__SOURCE RECORDS__
============================================================

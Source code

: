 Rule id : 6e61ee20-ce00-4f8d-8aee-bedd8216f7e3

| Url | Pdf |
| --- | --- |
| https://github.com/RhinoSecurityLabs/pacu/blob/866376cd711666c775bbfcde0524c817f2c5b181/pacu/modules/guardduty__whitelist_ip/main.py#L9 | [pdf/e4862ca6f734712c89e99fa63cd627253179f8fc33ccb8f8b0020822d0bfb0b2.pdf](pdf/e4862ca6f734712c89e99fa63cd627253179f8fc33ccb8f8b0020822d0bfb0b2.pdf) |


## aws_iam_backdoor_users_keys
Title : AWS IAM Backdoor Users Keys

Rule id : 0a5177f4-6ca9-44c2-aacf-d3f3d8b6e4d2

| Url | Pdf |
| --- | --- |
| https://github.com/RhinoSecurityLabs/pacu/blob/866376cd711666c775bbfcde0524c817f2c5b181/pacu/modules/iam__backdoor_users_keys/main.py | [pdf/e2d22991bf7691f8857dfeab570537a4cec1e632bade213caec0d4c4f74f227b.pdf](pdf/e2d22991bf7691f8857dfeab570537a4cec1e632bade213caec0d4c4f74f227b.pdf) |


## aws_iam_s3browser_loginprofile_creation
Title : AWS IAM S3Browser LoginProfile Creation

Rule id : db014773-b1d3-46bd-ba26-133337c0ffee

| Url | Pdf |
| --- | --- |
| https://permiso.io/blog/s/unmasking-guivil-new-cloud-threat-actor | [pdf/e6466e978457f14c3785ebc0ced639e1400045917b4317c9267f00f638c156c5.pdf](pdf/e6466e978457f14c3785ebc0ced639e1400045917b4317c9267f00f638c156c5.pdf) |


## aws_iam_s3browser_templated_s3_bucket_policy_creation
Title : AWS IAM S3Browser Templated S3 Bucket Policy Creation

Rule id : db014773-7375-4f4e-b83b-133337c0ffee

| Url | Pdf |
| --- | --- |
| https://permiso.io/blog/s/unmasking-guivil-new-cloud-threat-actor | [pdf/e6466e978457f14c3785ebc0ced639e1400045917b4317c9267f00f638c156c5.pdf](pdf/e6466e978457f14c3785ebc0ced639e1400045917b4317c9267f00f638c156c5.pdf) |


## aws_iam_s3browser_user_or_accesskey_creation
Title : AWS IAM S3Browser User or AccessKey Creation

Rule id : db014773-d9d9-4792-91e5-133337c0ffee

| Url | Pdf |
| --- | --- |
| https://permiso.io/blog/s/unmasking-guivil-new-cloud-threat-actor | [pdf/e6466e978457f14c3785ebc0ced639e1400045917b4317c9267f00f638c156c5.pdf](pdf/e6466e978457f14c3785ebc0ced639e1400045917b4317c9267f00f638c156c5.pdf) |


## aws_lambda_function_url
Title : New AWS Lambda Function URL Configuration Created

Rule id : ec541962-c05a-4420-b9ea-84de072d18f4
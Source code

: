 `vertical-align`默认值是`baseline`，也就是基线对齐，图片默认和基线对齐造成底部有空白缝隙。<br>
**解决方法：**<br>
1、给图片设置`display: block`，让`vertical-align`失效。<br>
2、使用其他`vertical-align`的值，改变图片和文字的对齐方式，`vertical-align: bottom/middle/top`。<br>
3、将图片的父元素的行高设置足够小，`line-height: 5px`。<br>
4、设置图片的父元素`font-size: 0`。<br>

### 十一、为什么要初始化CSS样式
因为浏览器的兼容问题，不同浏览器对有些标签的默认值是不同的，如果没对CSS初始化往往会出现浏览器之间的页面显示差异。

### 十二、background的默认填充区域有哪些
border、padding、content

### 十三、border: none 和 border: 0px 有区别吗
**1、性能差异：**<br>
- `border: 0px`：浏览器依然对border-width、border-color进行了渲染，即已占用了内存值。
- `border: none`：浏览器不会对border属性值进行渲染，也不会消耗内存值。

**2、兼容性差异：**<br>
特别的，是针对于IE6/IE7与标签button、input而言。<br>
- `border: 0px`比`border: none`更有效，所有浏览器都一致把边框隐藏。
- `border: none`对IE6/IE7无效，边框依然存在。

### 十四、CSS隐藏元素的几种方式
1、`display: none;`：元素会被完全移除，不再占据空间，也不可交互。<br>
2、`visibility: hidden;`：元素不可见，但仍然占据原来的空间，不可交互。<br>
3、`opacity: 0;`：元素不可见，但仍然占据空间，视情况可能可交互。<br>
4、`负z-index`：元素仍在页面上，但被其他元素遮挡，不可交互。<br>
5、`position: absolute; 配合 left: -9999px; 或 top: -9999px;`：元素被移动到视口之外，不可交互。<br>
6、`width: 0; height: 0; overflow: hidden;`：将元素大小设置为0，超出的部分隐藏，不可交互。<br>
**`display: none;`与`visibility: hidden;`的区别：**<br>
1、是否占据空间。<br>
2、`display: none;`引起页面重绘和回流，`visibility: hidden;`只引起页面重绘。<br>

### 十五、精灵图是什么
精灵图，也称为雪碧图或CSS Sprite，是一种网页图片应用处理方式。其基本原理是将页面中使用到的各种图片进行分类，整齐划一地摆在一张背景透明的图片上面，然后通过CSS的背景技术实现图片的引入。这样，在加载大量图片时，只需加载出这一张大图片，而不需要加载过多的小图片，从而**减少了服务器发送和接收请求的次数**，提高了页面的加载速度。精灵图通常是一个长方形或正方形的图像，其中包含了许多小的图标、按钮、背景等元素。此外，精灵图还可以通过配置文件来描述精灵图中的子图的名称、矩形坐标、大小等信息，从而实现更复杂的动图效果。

============================================================

__WHAT TO WORK ON__
Every line of the listing that holds "modules" is to be counted; give only the resulting number.

__FINISHED EXERCISE__
2